Ravens PHP Scripts: Forums
 

 

View next topic
View previous topic
Post new topic   Reply to topic    Ravens PHP Scripts And Web Hosting Forum Index -> NukeSentinel(tm) v2.6.x
Author Message
dad7732
RavenNuke(tm) Development Team



Joined: Mar 18, 2007
Posts: 1242

PostPosted: Thu Apr 22, 2010 11:59 am Reply with quote

A few weeks ago I blocked "betaBot" for example, but it is still accessing and harvesting - 25 hits today. What am I missing?
 
View user's profile Send private message
montego
Site Admin



Joined: Aug 29, 2004
Posts: 9457
Location: Arizona

PostPosted: Sun May 09, 2010 10:00 am Reply with quote

Can't think of a code reason why it wouldn't be blocked unless:

1) you either didn't spell it correctly,

2) these are coming from different IP addresses and you have your blocker set to block at an individual IP address (rather than a higher subnet),

3) you forgot to have the setting set to "Block"

But, knowing you, I am sure none of the above apply, so, yes, that is puzzling.

_________________
Where Do YOU Stand?
HTML Newsletter::ShortLinks::Mailer::Downloads and more... 
View user's profile Send private message Visit poster's website
dad7732







PostPosted: Sun May 09, 2010 10:07 am Reply with quote

Ok, what I do/did:

1. Bring up tracked IP Addresses
2. Tracked Agents
3. Select a UA string
4. Check IP - same IP but don't know why that would be important as it's the "agent" that's being blocked, not the IP - unless I'm wrong on this.
5. Click the block icon (red shield)

Check back a few days later and the supposed blocked agent is in the list again showing more than just a few access points.

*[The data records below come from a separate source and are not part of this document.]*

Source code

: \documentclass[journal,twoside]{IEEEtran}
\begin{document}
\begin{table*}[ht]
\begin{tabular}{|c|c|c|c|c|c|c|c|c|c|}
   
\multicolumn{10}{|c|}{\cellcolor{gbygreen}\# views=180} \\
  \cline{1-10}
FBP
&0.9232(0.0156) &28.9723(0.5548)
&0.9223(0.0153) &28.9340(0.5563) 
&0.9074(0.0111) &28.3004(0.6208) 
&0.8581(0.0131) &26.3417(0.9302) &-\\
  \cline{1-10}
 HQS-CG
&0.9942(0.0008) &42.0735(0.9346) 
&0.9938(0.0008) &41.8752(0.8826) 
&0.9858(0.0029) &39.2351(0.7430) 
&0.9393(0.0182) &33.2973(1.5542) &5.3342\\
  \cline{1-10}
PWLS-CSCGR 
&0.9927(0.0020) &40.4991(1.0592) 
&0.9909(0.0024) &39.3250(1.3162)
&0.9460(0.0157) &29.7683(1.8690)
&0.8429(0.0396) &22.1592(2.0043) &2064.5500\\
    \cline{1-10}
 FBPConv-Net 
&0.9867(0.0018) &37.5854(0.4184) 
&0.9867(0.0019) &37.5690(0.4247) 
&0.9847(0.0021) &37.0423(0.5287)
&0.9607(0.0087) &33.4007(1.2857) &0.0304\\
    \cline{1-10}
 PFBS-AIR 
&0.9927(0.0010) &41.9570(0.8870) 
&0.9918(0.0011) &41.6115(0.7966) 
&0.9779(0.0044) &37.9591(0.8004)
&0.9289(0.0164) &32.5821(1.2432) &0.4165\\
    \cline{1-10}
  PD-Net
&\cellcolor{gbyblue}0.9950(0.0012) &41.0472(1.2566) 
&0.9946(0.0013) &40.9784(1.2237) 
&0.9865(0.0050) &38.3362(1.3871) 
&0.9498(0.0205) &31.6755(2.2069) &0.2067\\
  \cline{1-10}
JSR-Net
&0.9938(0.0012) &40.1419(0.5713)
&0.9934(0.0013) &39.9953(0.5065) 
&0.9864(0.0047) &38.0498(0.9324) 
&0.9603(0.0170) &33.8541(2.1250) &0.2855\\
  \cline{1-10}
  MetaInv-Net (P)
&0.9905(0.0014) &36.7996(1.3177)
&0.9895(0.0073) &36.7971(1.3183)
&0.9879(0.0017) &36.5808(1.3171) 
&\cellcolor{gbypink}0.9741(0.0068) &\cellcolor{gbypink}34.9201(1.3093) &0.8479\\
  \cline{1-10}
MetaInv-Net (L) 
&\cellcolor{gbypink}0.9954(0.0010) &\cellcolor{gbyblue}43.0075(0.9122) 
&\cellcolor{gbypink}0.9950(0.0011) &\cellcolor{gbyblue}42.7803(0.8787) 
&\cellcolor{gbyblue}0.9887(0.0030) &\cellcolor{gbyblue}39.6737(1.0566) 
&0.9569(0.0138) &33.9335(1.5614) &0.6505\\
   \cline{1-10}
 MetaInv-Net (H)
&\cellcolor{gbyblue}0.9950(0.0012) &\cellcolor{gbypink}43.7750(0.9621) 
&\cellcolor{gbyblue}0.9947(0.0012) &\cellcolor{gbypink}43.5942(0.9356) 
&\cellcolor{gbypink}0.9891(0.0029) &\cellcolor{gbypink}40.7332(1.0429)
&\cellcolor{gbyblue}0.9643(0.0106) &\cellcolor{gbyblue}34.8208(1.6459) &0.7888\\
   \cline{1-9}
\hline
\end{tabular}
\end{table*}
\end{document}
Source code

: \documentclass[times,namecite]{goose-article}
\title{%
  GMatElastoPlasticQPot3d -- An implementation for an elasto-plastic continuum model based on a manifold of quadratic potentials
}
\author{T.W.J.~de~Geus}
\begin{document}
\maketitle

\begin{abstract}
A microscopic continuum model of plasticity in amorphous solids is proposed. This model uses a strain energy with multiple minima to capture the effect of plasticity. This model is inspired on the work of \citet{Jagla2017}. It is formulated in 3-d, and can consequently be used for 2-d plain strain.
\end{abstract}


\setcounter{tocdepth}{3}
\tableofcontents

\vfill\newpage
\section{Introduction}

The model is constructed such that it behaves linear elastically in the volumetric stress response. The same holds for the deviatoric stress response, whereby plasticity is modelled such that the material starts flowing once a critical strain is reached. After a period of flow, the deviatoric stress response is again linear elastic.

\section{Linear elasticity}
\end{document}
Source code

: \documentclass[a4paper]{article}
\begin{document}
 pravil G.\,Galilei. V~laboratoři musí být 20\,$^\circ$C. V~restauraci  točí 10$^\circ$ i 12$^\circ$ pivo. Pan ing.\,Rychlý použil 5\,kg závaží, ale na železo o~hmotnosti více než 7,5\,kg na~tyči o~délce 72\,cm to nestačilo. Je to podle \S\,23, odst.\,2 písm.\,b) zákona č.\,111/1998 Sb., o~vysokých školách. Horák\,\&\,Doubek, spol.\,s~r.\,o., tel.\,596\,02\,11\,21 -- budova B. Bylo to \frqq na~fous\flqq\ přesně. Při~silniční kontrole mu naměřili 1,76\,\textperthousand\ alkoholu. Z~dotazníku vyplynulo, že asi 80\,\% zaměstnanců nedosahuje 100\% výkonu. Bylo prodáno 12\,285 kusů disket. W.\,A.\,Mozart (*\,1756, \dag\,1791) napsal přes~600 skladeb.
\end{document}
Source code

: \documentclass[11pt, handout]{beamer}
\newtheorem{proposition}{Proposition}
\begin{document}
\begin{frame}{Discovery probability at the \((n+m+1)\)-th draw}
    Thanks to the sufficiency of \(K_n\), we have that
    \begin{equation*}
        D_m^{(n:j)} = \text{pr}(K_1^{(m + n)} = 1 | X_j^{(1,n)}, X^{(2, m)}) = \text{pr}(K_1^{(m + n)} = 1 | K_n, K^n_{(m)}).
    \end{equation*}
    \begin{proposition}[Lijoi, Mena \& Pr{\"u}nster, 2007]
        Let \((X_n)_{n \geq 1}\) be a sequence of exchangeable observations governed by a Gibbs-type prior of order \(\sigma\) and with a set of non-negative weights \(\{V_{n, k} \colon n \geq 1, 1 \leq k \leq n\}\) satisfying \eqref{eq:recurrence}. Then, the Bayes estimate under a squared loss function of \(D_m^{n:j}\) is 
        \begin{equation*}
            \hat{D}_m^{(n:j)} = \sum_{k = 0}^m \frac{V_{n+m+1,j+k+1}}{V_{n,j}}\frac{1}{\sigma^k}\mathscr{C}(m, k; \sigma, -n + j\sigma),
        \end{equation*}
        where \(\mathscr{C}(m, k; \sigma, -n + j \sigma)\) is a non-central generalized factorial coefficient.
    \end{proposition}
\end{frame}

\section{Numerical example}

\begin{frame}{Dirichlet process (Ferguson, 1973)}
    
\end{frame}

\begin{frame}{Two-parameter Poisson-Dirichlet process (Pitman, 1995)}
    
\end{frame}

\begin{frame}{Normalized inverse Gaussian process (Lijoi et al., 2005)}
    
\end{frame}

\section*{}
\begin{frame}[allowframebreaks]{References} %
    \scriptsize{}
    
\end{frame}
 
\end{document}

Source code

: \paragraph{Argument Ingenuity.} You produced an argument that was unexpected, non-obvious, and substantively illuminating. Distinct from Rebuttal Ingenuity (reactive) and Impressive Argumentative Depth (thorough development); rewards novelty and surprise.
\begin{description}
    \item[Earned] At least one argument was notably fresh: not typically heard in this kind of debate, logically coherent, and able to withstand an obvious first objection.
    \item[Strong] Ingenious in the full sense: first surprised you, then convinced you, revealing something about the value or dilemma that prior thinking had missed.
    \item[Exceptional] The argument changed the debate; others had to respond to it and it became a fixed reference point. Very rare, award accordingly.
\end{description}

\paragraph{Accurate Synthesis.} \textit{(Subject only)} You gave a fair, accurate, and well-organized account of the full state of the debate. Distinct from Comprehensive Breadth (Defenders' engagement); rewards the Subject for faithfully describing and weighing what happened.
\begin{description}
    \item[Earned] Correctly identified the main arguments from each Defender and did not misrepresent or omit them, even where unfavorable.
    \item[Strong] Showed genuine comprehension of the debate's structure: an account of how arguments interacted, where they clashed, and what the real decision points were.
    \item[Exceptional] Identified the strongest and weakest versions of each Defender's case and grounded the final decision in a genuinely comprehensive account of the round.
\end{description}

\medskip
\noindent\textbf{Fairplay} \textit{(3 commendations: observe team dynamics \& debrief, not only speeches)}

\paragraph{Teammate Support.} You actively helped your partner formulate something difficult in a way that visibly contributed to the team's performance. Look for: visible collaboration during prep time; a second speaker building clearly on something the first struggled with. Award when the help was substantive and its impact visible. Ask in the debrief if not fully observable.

This happens with more than just one pesky agent.

I also noticed that if I remove an agents from the list, some are still being blocked. I'll have to gather more specifics on this, possibly in the DB to see if those agents are actually removed, etc.

Cheers
 
dad7732







PostPosted: Sun May 09, 2010 10:15 am Reply with quote

More ....

Just checked the DB for NSNST/harvesters and my example betaBot was spelled in all lowercase - betabot - edited it to betaBot which is the actual spelling in the agent. I did not add this entry manually btw, just clicked on the red shield initially.

I also had php/5.2.1 blocked but just php in the agent was being blocked and "php" alone was NOT in the DB list, I removed the entry in the DB. Interesting ...

Cheers
 
dad7732







PostPosted: Sun May 09, 2010 10:34 am Reply with quote

Aha!!!

I removed betaBot from the DB list and when adding it back again, it came up as "betabot" - lowercase again and noticed in the entry box after clicking on the "gold" shield to block it that it was auto-entered in lowercase and hence the same added into the DB

To verify this a bit further, one of the agents was PycURL .. Clicking on the shield to block it, "pycurl" was the entry in the box and was entered as lowercase in the DB.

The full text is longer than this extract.